What is expected => Return exactly those lines of the material below that fall between the line holding "5. **Better Performance" and the line holding "#### **1. Page Component in Next.js**", inclusive.
______________________________
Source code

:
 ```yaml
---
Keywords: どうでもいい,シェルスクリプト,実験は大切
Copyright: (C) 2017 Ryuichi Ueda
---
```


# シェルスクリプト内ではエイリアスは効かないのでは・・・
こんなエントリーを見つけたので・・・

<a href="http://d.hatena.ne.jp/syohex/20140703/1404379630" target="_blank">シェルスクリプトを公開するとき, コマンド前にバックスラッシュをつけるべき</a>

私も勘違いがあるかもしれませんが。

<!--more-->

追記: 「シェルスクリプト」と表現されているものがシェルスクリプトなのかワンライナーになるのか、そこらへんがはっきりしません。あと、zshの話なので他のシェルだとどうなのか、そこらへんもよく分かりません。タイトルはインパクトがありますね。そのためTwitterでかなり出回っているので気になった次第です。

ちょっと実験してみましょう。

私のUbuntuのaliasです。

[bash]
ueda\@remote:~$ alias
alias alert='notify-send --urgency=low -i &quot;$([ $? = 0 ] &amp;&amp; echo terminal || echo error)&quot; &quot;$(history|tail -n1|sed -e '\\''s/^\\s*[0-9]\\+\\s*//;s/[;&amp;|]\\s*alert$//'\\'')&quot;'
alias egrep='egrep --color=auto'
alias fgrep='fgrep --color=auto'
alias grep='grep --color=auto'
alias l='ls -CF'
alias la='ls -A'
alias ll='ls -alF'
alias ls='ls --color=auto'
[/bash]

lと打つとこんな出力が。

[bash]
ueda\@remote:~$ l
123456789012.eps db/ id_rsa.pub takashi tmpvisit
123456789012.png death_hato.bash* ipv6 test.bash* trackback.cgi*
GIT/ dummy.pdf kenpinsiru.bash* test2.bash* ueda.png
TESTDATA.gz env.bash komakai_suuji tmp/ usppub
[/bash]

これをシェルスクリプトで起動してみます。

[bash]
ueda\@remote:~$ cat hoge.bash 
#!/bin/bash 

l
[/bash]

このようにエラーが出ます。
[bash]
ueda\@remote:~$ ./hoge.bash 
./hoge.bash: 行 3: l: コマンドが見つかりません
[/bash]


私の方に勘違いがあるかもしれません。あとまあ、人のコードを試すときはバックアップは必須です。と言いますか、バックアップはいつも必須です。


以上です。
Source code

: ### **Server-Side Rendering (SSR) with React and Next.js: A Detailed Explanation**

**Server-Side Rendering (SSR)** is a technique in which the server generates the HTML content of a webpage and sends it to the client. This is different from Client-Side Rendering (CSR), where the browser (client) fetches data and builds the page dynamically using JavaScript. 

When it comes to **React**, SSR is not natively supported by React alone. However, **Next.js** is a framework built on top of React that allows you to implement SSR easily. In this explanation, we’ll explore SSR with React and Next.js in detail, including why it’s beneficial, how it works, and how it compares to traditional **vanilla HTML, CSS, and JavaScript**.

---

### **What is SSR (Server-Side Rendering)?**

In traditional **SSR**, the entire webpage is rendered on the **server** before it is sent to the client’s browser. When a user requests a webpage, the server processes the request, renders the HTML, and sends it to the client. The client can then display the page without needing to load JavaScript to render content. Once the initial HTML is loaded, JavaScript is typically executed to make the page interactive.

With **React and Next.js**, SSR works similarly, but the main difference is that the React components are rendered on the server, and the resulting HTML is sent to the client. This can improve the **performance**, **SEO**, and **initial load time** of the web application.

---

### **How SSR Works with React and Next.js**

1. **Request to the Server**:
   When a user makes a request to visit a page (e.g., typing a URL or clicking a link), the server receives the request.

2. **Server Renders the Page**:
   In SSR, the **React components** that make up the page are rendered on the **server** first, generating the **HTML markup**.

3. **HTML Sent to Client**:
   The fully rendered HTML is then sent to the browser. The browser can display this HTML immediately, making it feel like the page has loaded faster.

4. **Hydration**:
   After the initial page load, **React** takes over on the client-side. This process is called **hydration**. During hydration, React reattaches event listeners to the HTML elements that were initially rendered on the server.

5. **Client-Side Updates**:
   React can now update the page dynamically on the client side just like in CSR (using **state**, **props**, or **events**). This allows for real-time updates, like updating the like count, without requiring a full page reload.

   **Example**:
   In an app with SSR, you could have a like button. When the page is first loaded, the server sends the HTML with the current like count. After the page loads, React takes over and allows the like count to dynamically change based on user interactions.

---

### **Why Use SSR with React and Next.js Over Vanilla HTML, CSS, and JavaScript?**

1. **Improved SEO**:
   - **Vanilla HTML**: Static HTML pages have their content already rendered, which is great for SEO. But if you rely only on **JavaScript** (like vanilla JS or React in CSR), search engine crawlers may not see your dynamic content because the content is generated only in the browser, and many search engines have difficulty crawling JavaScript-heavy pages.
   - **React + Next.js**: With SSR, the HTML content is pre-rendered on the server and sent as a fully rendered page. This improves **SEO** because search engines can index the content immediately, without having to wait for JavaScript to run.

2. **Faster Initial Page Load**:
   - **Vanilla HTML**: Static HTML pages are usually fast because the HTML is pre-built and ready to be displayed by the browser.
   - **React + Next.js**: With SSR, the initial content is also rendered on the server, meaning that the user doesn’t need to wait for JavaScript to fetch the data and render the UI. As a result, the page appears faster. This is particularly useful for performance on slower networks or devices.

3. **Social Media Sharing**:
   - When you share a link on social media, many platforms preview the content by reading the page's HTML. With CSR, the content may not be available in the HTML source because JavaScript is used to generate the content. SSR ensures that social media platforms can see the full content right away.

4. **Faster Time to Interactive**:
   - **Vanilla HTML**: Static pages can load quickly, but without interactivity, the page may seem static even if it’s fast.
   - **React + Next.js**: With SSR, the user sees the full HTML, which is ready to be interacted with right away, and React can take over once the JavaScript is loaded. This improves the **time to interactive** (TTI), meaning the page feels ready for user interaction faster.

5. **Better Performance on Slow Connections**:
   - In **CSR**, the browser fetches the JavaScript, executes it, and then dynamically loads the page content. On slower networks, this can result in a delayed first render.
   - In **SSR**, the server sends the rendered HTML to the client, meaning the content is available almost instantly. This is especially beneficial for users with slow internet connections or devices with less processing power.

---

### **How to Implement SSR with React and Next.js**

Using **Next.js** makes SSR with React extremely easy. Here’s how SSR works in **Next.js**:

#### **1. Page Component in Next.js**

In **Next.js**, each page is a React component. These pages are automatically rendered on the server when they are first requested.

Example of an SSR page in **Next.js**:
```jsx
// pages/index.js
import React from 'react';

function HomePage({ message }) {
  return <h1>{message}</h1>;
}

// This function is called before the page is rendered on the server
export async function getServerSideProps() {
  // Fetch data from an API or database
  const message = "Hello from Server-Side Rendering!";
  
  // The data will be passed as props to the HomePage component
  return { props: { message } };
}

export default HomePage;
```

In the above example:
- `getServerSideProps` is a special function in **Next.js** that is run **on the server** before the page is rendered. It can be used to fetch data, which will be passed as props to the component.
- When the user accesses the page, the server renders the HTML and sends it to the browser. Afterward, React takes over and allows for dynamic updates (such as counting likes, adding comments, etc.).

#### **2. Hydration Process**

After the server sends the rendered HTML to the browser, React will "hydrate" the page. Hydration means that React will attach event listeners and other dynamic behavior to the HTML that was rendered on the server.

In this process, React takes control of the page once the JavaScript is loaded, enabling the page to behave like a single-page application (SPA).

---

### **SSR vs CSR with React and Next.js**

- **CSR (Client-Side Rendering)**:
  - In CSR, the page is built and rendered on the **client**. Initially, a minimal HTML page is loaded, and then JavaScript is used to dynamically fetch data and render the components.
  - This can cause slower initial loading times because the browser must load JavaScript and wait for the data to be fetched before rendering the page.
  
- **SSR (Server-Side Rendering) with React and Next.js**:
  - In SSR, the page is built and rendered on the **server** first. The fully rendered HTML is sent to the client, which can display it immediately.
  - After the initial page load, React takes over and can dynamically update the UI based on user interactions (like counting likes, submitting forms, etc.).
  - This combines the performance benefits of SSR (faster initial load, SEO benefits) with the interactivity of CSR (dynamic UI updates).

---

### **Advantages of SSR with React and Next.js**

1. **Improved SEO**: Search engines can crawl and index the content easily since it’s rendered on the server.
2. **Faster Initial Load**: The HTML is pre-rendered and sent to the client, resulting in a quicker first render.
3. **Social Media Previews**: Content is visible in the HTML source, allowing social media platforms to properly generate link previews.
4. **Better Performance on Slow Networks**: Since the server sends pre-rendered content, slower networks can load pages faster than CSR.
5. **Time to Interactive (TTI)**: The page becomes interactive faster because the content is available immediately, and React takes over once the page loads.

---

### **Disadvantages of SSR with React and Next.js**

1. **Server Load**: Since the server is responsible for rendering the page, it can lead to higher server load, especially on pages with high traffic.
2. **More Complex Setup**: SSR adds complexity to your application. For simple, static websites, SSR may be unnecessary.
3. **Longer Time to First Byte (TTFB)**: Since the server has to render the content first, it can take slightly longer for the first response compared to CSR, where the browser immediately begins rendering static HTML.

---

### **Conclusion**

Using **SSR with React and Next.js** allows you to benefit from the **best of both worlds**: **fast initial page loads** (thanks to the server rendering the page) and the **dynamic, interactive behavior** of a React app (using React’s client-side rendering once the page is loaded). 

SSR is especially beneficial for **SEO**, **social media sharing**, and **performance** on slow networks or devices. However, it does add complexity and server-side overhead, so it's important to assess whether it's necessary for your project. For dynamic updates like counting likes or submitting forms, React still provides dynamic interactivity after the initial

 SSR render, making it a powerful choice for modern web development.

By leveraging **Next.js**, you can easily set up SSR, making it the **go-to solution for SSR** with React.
______________________________
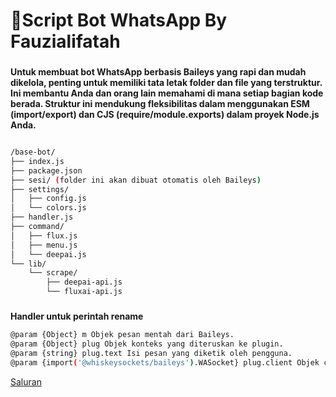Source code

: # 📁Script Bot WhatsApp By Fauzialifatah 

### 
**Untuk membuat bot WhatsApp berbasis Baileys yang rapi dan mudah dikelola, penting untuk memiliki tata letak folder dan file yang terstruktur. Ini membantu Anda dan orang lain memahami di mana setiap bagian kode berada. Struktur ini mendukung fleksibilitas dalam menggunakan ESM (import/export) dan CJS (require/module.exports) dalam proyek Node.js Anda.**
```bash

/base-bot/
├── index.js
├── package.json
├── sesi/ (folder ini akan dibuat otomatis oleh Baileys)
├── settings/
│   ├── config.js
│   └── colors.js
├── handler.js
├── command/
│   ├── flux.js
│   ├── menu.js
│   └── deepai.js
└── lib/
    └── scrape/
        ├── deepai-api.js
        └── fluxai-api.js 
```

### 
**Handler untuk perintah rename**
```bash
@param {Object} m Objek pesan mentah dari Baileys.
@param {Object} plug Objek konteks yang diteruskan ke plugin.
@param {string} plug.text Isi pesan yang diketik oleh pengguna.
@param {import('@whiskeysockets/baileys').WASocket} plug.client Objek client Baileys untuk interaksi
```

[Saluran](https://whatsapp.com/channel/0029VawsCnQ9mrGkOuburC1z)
______________________________
Reply to the exercise =>
5. **Better Performance on Slow Connections**:
   - In **CSR**, the browser fetches the JavaScript, executes it, and then dynamically loads the page content. On slower networks, this can result in a delayed first render.
   - In **SSR**, the server sends the rendered HTML to the client, meaning the content is available almost instantly. This is especially beneficial for users with slow internet connections or devices with less processing power.

---

### **How to Implement SSR with React and Next.js**

Using **Next.js** makes SSR with React extremely easy. Here’s how SSR works in **Next.js**:

#### **1. Page Component in Next.js**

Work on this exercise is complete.